:: Work instructions ::
When the line containing "liberdade aos nossos" is found in the data below, copy it and each line after it through the line containing "--- É justamente", exactly and with no others.

:: Supplied entries ::

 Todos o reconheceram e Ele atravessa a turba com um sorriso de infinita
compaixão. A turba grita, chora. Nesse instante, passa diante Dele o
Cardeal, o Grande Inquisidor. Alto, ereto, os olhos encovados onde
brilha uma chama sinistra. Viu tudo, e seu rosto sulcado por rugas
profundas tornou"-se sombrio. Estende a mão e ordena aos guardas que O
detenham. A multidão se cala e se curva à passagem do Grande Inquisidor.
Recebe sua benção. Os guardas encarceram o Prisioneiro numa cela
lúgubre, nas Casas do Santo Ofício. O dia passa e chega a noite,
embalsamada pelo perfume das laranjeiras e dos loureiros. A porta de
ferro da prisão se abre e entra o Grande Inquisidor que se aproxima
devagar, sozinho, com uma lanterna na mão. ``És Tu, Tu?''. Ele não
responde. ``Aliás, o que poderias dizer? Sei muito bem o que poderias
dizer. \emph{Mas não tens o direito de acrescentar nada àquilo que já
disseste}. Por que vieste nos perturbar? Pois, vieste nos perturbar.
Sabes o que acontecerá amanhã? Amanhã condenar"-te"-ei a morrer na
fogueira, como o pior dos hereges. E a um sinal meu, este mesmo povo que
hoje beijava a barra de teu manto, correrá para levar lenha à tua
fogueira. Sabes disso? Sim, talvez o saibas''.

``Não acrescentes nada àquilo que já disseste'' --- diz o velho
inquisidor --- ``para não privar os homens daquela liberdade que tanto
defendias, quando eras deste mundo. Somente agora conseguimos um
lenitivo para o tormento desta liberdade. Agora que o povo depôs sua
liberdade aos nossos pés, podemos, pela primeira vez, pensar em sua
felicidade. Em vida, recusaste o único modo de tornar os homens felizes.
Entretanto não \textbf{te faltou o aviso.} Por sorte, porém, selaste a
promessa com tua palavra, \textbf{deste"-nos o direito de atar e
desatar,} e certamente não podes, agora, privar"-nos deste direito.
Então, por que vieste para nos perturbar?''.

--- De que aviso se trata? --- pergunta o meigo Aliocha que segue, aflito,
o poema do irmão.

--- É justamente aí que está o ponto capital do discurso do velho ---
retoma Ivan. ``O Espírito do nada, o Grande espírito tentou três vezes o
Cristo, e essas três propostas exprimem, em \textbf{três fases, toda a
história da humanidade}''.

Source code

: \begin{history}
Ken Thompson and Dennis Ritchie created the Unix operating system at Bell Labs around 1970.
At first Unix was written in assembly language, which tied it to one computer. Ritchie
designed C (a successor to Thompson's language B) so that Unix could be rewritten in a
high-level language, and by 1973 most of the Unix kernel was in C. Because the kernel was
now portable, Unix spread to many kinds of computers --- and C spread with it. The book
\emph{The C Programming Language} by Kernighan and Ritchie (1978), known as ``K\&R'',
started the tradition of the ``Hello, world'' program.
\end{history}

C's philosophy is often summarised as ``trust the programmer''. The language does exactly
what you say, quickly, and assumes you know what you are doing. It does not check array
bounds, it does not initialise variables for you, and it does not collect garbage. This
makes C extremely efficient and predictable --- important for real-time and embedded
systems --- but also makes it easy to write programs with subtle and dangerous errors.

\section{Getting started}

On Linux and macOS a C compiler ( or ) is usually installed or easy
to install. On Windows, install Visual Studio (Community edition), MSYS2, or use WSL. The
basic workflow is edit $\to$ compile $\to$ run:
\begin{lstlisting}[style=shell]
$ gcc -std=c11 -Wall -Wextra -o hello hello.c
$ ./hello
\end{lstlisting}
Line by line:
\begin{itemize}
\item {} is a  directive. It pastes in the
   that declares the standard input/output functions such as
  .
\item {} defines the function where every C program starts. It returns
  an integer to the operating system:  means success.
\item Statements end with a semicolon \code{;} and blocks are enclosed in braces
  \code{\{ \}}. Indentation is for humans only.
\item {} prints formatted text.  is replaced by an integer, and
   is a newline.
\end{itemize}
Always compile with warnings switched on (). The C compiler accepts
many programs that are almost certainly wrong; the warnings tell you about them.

:: Expected output ::
liberdade aos nossos pés, podemos, pela primeira vez, pensar em sua
felicidade. Em vida, recusaste o único modo de tornar os homens felizes.
Entretanto não \textbf{te faltou o aviso.} Por sorte, porém, selaste a
promessa com tua palavra, \textbf{deste"-nos o direito de atar e
desatar,} e certamente não podes, agora, privar"-nos deste direito.
Então, por que vieste para nos perturbar?''.

--- De que aviso se trata? --- pergunta o meigo Aliocha que segue, aflito,
o poema do irmão.

--- É justamente aí que está o ponto capital do discurso do velho ---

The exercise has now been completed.